* _The problem_: Transcribe the listing underneath, keeping each word exact and omitting the images.
----
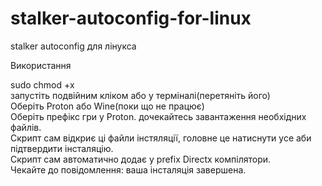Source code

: # stalker-autoconfig-for-linux
stalker autoconfig для лінукса

Використання

sudo chmod +x <where stalker-autoconfig.sh>  
запустіть подвійним кліком або у терміналі(перетяніть його)  
Оберіть Proton або Wine(поки що не працює)  
Оберіть префікс гри у Proton. дочекайтесь завантаження необхідних файлів.  
Скрипт сам відкриє ці файли інстяляції, головне це натиснути усе аби підтвердити інсталяцію.  
Скрипт сам автоматично додає у prefix Directx компілятори.  
Чекайте до повідомлення: ваша інсталяція завершена.  
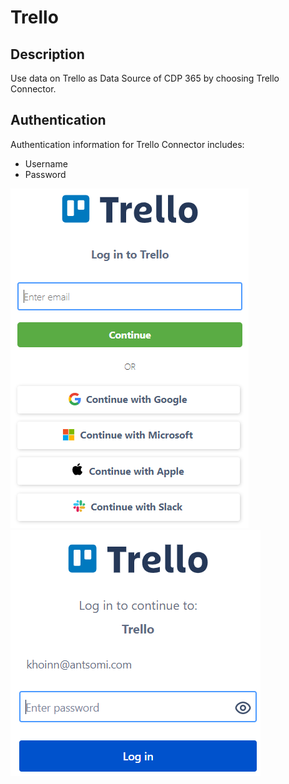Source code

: # Trello

## Description

Use data on Trello as Data Source of CDP 365 by choosing Trello Connector.

## Authentication

Authentication information for Trello Connector includes:&#x20;

* Username
* Password

![](<../../../.gitbook/assets/image (1818).png>)![](<../../../.gitbook/assets/image (1314).png>)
----
* _Solution_:
Source code

: # stalker-autoconfig-for-linux
stalker autoconfig для лінукса

Використання

sudo chmod +x <where stalker-autoconfig.sh>  
запустіть подвійним кліком або у терміналі(перетяніть його)  
Оберіть Proton або Wine(поки що не працює)  
Оберіть префікс гри у Proton. дочекайтесь завантаження необхідних файлів.  
Скрипт сам відкриє ці файли інстяляції, головне це натиснути усе аби підтвердити інсталяцію.  
Скрипт сам автоматично додає у prefix Directx компілятори.  
Чекайте до повідомлення: ваша інсталяція завершена.  
Source code

: # Trello

## Description

Use data on Trello as Data Source of CDP 365 by choosing Trello Connector.

## Authentication

Authentication information for Trello Connector includes:&#x20;

* Username
* Password

![](<../../../.gitbook/assets/image (1818).png>)![](<../../../.gitbook/assets/image (1314).png>)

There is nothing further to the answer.